Cruciform Vision

Recently, I sat down with Dana—my friend and one of the pastors on our team—and she asked me, “What do you think Paul meant when he said, ‘I know nothing but Jesus Christ and Him crucified’?” That question opened up a new way of looking at life that I couldn’t keep to myself. What follows is the fruit of the revelation that sprang from our conversation.

“For I resolved to know nothing while I was with you except Jesus Christ and him crucified.”
— 1 Corinthians 2:2

At first glance, Paul’s statement sounds like a narrowing of focus—an intentional reduction to a single truth. But what if it’s actually the opposite? To know Christ crucified is not to know less, but to see everything more clearly.

The crucifixion of Jesus is not simply an event in time—it’s a revelation that transcends time. It is the unveiling of the heart of God, the nature of love, the shape of true power, and the mystery of new creation. When the veil was torn, it wasn’t just a curtain in the temple that split—it was the veil over human perception. In that moment, heaven didn’t just grant access to a holy place; it opened our eyes to a holy reality. A cruciform reality.

To see Christ crucified is to see the unveiled truth about God, ourselves, and others. It’s how we truly know Him. It’s how we know anything at all. Revelation doesn’t begin with insight—it begins with surrender.
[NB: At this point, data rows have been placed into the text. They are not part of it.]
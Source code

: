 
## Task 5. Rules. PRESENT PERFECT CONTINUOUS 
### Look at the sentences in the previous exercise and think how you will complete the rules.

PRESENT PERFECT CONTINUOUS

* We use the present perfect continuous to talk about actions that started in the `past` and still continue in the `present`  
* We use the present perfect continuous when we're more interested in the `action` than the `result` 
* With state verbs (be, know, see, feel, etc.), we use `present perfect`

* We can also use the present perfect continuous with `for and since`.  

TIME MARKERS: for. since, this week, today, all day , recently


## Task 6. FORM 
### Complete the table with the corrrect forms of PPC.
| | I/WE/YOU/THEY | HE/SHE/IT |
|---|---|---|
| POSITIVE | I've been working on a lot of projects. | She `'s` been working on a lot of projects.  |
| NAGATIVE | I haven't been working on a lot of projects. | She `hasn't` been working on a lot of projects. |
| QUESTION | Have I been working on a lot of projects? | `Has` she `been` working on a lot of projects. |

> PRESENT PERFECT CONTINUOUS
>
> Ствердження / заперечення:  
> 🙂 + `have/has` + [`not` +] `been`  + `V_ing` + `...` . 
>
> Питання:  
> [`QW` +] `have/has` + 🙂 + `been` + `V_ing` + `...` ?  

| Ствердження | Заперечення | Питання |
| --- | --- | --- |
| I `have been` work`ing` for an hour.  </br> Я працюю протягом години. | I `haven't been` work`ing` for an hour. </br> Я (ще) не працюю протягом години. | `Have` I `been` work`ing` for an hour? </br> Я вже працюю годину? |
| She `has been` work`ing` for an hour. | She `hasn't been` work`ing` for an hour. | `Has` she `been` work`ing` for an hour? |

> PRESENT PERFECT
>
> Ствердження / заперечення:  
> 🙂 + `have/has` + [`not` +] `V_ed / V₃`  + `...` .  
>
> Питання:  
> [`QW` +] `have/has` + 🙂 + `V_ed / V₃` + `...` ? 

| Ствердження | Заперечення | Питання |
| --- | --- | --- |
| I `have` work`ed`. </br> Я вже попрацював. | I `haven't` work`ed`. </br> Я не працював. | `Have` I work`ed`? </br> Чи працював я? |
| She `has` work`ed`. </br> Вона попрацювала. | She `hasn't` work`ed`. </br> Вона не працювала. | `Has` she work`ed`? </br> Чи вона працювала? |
The cross becomes the lens through which we see all of life.

This cruciform lens reveals that:

  • God’s nature is self-giving, co-suffering love.
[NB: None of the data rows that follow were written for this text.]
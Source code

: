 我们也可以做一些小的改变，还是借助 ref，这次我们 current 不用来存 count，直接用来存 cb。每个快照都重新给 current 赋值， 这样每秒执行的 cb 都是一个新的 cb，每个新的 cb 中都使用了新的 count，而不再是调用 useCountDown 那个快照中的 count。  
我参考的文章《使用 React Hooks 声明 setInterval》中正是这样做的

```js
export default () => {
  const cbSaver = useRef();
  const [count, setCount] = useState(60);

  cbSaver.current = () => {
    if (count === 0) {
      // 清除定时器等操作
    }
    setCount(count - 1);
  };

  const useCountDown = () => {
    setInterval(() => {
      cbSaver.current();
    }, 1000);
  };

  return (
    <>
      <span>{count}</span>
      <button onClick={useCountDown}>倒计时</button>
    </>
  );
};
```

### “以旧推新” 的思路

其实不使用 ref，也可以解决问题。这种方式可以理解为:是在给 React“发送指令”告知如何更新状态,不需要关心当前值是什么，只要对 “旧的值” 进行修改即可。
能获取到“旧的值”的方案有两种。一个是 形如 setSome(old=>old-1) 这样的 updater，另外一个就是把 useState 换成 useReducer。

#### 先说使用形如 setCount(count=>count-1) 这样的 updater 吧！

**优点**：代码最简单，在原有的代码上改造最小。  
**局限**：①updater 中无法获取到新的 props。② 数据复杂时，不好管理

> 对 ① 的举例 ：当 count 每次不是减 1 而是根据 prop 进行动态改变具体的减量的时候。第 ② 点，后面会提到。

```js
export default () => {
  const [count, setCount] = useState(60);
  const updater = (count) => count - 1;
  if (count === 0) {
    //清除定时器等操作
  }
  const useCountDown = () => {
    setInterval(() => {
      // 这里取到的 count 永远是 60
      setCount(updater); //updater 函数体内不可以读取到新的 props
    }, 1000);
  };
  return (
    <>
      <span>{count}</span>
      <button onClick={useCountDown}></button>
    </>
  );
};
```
  • Power is expressed through humility, not control.

  • Our truest identity is discovered not in achievement, but in surrender.

  • Resurrection life always comes through death—through yielding.

Revelation 13:8 refers to Christ as “the Lamb slain from the foundation of the world.” The cross was not God’s backup plan; it was the blueprint. The cruciform pattern has always been the shape of creation’s hidden logic. It’s the mystery that was concealed and is now revealed.

So when we look at others—when we lead, love, or even prophesy—we do it through the lens of the Lamb. We don’t just speak potential; we recognize the cross-shaped value embedded in each person. We learn to see gold in the dirt, worth in the wandering, beauty in the broken. The cross doesn’t just save us—it teaches us how to see.

We live in a world obsessed with veils: performance, pride, appearances, and power. But the veil has been torn. And what it revealed was not just access to God—but a revelation of the heart of God. A broken, bleeding Savior who reframes all things in the light of redeeming love.

To see Christ crucified is to see clearly.
To see clearly is to live cruciform.
And to live cruciform is to step into the unveiled reality of the Kingdom.